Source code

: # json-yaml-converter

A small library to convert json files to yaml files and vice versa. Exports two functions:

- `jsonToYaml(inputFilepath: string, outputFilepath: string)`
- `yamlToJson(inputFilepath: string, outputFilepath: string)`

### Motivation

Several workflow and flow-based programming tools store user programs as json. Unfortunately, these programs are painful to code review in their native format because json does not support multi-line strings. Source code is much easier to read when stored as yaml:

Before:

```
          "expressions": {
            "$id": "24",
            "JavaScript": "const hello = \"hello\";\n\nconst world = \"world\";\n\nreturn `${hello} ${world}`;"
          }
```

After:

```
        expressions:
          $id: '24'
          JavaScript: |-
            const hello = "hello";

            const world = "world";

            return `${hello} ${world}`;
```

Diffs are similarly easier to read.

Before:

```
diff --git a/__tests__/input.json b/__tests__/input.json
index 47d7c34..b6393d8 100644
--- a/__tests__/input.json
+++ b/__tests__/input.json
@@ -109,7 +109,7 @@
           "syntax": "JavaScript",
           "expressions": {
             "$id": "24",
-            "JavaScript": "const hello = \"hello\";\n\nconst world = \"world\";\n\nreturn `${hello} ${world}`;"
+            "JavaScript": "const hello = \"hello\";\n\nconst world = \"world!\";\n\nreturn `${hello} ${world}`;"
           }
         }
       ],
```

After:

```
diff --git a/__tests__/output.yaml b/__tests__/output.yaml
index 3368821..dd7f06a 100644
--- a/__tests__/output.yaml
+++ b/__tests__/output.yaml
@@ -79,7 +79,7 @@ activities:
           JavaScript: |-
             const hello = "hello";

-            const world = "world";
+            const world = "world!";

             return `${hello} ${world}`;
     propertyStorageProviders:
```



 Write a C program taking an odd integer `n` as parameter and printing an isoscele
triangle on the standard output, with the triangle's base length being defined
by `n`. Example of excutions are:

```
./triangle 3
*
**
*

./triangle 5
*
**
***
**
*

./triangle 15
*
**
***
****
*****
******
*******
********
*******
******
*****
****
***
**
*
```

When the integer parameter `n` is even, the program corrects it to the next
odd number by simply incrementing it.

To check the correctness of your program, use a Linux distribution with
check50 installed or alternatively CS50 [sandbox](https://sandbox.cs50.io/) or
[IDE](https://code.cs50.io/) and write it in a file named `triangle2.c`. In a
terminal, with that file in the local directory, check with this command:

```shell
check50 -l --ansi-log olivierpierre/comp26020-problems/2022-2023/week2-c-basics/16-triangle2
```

YOUR GOAL - Return only the lines from the beginning of the material up to and including the line with "### Motivation", exactly as written.

RESULT OF THE EXERCISE -
Source code

: # json-yaml-converter

A small library to convert json files to yaml files and vice versa. Exports two functions:

- `jsonToYaml(inputFilepath: string, outputFilepath: string)`
- `yamlToJson(inputFilepath: string, outputFilepath: string)`

### Motivation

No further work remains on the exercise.